*** Opening of STUDY MATERIAL ***

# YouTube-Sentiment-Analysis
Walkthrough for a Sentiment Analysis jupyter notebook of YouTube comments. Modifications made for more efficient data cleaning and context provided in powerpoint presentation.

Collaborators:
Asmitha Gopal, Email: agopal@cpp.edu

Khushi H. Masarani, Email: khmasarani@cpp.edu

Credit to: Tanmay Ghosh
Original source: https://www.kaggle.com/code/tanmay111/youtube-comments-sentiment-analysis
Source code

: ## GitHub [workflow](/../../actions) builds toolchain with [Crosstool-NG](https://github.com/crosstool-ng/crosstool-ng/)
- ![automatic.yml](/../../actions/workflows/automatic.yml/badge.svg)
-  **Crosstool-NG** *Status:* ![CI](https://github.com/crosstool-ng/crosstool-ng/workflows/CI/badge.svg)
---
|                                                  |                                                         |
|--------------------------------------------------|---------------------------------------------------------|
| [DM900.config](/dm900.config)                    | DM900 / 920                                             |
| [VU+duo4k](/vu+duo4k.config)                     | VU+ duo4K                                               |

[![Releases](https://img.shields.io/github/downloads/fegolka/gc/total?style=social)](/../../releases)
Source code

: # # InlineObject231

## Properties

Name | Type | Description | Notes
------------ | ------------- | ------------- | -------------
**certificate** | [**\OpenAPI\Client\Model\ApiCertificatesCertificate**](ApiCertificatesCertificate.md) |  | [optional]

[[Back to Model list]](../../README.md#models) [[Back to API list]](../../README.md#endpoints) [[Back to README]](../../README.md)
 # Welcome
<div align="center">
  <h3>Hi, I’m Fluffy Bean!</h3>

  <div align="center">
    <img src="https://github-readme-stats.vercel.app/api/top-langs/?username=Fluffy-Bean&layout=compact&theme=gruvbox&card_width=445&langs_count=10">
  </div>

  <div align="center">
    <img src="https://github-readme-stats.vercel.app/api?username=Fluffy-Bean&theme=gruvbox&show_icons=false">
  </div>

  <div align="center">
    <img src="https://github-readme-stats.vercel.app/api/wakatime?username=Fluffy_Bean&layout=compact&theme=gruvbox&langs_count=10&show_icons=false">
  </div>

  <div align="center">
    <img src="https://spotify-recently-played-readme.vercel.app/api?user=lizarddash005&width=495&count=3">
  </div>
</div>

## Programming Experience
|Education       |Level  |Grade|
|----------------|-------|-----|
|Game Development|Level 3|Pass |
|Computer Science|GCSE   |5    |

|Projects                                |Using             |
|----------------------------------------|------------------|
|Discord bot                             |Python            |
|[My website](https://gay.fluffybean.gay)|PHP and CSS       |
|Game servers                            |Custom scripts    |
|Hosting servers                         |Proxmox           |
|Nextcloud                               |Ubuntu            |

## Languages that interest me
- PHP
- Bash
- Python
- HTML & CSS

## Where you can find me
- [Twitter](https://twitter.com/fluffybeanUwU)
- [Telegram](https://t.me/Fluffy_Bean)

*** Close of STUDY MATERIAL ***

> [BRIEF]
Please find every line in the records that contains the word "crosstool", and copy it out.

> [YOUR SOLUTION]
: ## GitHub [workflow](/../../actions) builds toolchain with [Crosstool-NG](https://github.com/crosstool-ng/crosstool-ng/)
-  **Crosstool-NG** *Status:* ![CI](https://github.com/crosstool-ng/crosstool-ng/workflows/CI/badge.svg)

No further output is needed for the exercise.